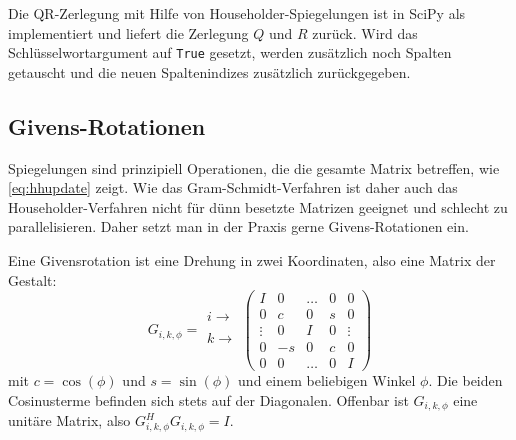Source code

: Die QR-Zerlegung mit Hilfe von Householder-Spiegelungen ist in SciPy
als  implementiert und liefert die Zerlegung
$Q$ und $R$ zurück. Wird das Schlüsselwortargument  auf
\texttt{True} gesetzt, werden zusätzlich noch Spalten getauscht und
die neuen Spaltenindizes zusätzlich zurückgegeben.

\subsection{Givens-Rotationen}

Spiegelungen sind prinzipiell Operationen, die die gesamte Matrix
betreffen, wie \eqref{eq:hhupdate} zeigt. Wie das
Gram-Schmidt-Verfahren ist daher auch das Householder-Verfahren nicht
für dünn besetzte Matrizen geeignet und schlecht zu
parallelisieren. Daher setzt man in der Praxis gerne Givens-Rotationen
ein.

Eine Givensrotation ist eine Drehung in zwei Koordinaten, also eine
Matrix der Gestalt:
\begin{equation}
  G_{i,k,\phi} = \begin{matrix}
    \\
    i\rightarrow\\
    \\
    k\rightarrow\\
    \\
  \end{matrix}\begin{pmatrix}
    I      & 0 & \ldots& 0&0\\
    0      & c & 0 & s & 0 \\
    \vdots & 0 & I & 0 & \vdots\\
    0      & -s & 0 & c & 0 \\
    0      & 0 & \ldots& 0 &I
  \end{pmatrix}
\end{equation}
mit $c=\cos(\phi)$ und $s=\sin(\phi)$ und einem beliebigen Winkel
$\phi$. Die beiden Cosinusterme befinden sich stets auf der
Diagonalen. Offenbar ist $G_{i,k,\phi}$ eine unitäre Matrix, also
$G_{i,k,\phi}^HG_{i,k,\phi}=I$.

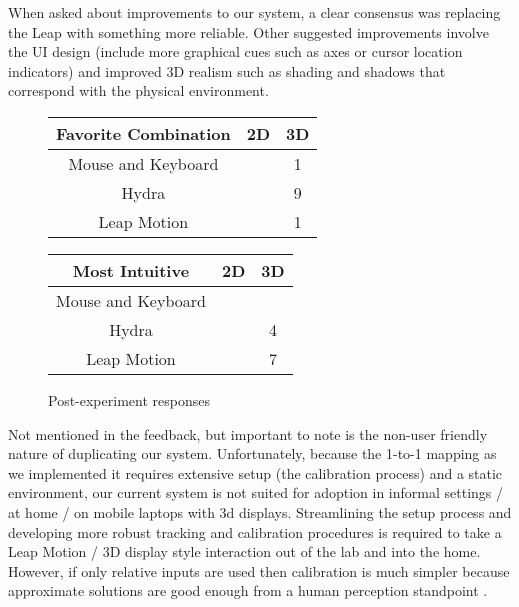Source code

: When asked about improvements to our system, a clear consensus was replacing
the Leap with something more reliable.  Other suggested improvements involve
the UI design (include more graphical cues such as axes or cursor location
indicators) and improved 3D realism such as shading and shadows that
correspond with the physical environment.

\begin{figure}
    \centering
    \begin{tabular}{c | c | c}
    Favorite Combination & 2D & 3D \\ \hline
    Mouse and Keyboard   &    & 1 \\
    Hydra                &    & 9 \\
    Leap Motion          &    & 1 \\
    \end{tabular}

    \vspace{0.2in}

    \begin{tabular}{c | c | c}
    Most Intuitive     & 2D & 3D \\ \hline
    Mouse and Keyboard &    &  \\
    Hydra              &    & 4 \\
    Leap Motion        &    & 7 \\
    \end{tabular}

    \caption{Post-experiment responses}
    \label{fig:post}
\end{figure}

Not mentioned in the feedback, but important to note is the non-user friendly
nature of duplicating our system.  Unfortunately, because the 1-to-1 mapping
as we implemented it requires extensive setup (the calibration process) and a
static environment, our current system is not suited for adoption in informal
settings / at home / on mobile laptops with 3d displays.  Streamlining the
setup process and developing more robust tracking and calibration procedures
is required to take a Leap Motion / 3D display style interaction out of the
lab and into the home.  However, if only relative inputs are used then
calibration is much simpler because approximate solutions are good enough from
a human perception standpoint \cite{leewii}.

» Exercise details:
Work out how many lines of the records contain the word "Leap", and give only that number.

» Reply to the exercise:
4